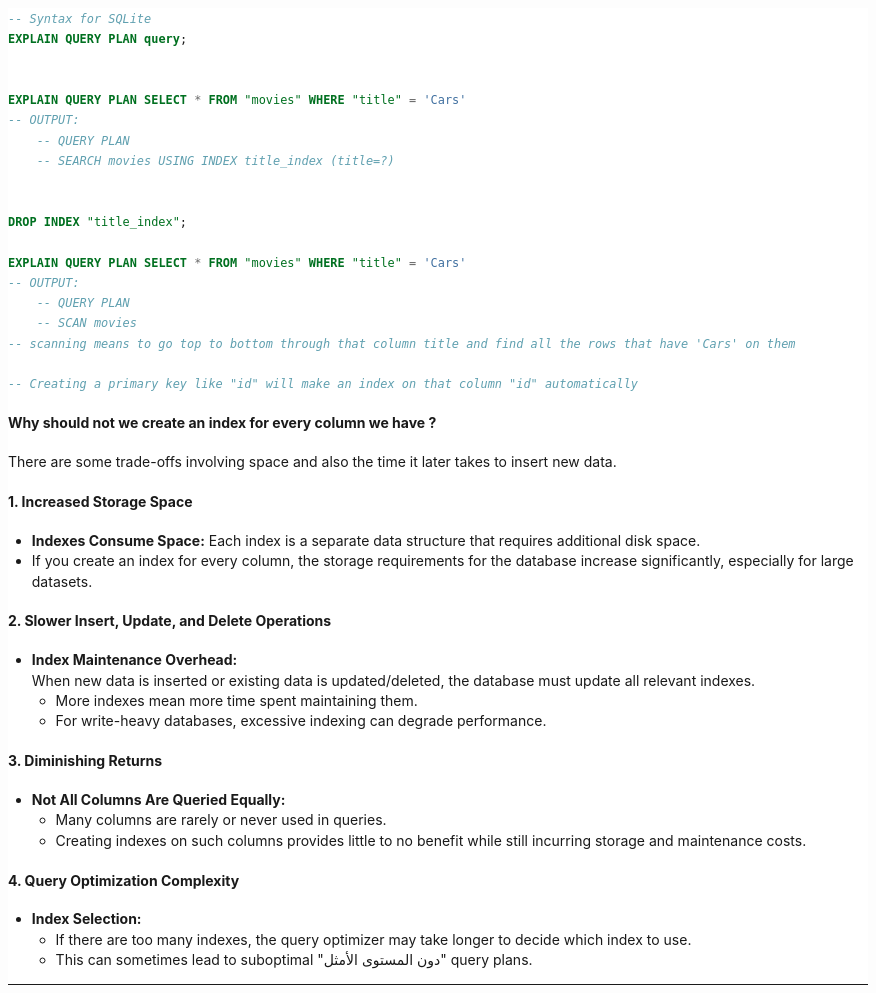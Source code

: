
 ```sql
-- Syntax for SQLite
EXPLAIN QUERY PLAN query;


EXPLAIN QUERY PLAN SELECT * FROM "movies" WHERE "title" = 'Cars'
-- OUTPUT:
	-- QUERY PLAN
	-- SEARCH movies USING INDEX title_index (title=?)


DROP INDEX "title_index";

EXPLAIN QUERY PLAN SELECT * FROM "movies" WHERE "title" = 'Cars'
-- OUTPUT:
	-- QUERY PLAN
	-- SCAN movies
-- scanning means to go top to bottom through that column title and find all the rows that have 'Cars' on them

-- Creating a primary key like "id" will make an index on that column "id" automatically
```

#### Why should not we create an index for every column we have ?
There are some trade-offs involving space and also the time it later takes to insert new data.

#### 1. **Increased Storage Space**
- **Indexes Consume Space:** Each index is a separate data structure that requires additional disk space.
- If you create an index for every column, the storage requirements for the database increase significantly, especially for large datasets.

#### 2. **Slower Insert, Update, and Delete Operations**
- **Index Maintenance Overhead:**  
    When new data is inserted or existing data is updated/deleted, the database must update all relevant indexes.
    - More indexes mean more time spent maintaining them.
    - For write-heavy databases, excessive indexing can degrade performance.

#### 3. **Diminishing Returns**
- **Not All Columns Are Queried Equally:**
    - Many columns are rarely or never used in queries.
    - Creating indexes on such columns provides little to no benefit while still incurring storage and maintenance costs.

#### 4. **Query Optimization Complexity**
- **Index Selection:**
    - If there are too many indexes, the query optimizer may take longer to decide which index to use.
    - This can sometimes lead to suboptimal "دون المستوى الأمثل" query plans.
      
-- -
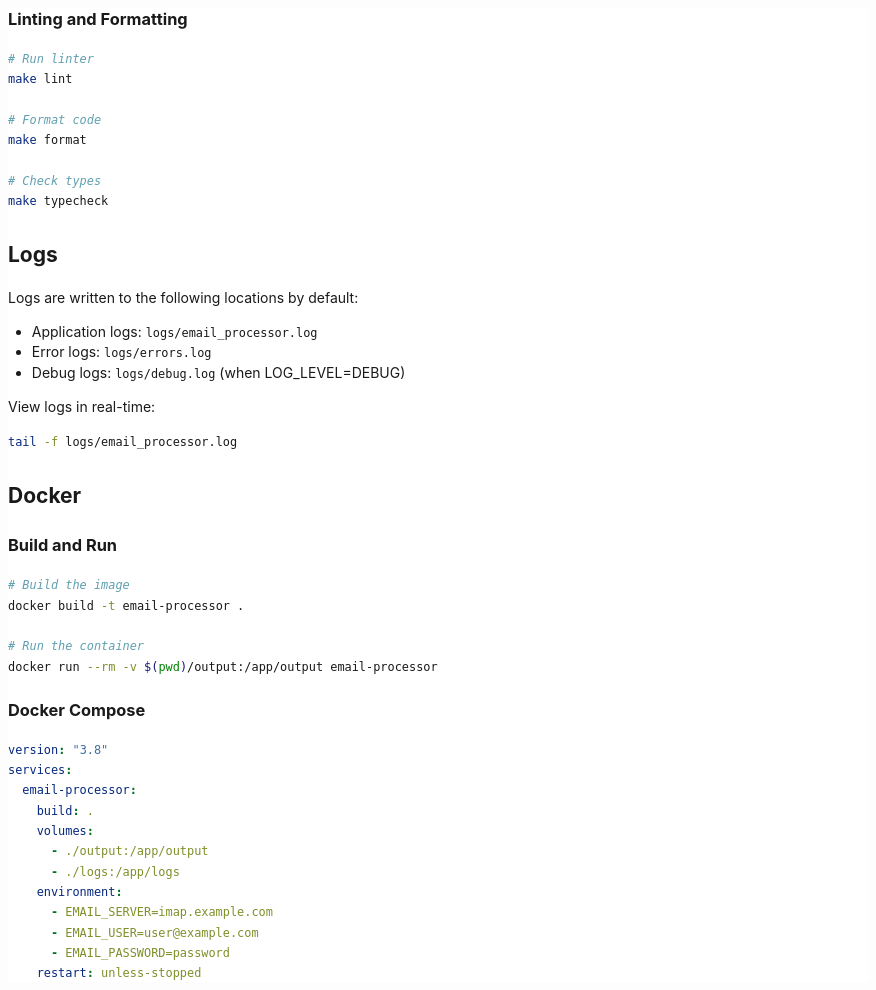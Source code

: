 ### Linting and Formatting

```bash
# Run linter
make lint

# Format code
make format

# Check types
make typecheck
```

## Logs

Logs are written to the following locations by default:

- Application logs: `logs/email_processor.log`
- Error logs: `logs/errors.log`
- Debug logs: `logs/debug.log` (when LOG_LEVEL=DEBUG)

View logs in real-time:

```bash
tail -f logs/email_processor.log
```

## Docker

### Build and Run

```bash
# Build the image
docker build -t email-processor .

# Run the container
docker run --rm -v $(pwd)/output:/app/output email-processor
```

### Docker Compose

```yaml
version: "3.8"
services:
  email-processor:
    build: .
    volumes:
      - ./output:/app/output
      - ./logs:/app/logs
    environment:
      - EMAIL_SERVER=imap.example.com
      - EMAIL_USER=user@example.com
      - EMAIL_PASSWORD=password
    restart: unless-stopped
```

■ ■ ■

• **Exercise details**:
Write out word for word the lines above that run from the one with "- If there are" to the one with "Logs are written". Include both end lines; exclude the images.

• **Answer to this task**:
    - If there are too many indexes, the query optimizer may take longer to decide which index to use.
    - This can sometimes lead to suboptimal "دون المستوى الأمثل" query plans.
      
-- -
Source code

: ### Linting and Formatting

```bash
# Run linter
make lint

# Format code
make format

# Check types
make typecheck
```

## Logs

Logs are written to the following locations by default:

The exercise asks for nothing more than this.